The answer must consist of every line in the records that contains the word "linux".

Segment Open

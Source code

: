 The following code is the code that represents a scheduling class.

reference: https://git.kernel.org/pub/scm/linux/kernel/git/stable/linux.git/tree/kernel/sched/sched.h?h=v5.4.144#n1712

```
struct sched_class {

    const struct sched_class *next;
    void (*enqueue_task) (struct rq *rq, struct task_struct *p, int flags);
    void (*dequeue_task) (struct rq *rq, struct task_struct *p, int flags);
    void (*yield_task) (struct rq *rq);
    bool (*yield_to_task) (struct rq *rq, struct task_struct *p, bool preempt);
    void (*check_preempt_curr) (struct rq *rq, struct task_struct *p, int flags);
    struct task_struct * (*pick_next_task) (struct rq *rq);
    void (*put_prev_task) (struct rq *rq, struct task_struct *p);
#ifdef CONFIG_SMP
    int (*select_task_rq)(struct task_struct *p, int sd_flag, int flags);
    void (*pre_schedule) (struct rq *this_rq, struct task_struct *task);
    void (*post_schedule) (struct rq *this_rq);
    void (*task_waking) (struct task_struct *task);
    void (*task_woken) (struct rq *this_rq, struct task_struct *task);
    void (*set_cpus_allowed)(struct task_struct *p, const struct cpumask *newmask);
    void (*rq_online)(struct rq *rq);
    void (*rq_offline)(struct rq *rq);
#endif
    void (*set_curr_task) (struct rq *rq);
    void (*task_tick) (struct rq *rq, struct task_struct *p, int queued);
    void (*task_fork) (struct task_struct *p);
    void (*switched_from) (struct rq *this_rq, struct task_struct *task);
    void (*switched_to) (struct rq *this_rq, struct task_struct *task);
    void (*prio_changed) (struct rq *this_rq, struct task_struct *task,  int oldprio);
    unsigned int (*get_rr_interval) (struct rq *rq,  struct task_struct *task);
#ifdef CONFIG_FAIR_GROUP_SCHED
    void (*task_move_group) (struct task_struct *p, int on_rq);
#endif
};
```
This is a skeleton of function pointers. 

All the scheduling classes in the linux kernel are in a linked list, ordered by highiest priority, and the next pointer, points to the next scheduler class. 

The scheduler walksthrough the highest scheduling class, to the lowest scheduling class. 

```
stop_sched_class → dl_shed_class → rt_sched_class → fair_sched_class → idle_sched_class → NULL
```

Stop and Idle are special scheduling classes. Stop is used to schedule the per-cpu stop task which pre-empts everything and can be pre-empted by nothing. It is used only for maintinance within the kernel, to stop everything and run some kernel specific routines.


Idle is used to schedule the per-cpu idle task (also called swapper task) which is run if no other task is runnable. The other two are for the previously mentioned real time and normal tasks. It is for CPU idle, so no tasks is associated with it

Segment Closed

Reply:
reference: https://git.kernel.org/pub/scm/linux/kernel/git/stable/linux.git/tree/kernel/sched/sched.h?h=v5.4.144#n1712
All the scheduling classes in the linux kernel are in a linked list, ordered by highiest priority, and the next pointer, points to the next scheduler class. 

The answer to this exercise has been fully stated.